Digital grids: turning energy uncertainty into opportunity
Three trends rule the energy sector – decarbonisation, decentralisation, and digitisation.
To meet the UK’s environmental and sustainability goals, it has become imperative to decarbonise the grid, incorporating a large proportion of low carbon sources into the energy mix.
This is transforming our system of energy generation from a centralised system to a decentralised model, comprised of small pockets of generation from wind farms, solar panels and even electric vehicle batteries. To incorporate these changes, the grid is becoming more digitised - moving towards a two-way flow of energy where ‘prosumers’ play an active part in grid balancing and energy management.

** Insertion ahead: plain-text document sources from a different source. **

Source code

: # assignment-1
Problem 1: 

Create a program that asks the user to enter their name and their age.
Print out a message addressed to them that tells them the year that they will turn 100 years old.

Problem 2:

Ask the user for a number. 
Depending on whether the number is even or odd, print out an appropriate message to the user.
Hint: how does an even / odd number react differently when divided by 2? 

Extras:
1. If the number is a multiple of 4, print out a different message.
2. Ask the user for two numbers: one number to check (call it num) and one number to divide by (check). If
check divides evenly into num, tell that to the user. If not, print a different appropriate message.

To protect the digital assets of this new, omnidirectional grid, distributed services operators (DSOs) and distributed network operators (DNOs) must improve and modernise their protection relay solutions, whether it’s through installing new relays or retrofitting existing equipment with smart capabilities. This will save operators money by making maintenance easier, protecting staff from arc flashes and safeguarding the other equipment in their networks.
Out with the Old
Protection relays are digitally operated switches that trip a circuit breaker when a fault or issue has been detected, preventing further problems. It is critical in preventing abnormal activity or adverse conditions that risk damaging important and expensive equipment. Ultimately, protection relays are protection for power systems, there to ensure a continuity of service which protects your employees and the power security of end-users. So, why implement smart protection relays, and what are the drawbacks of legacy solutions.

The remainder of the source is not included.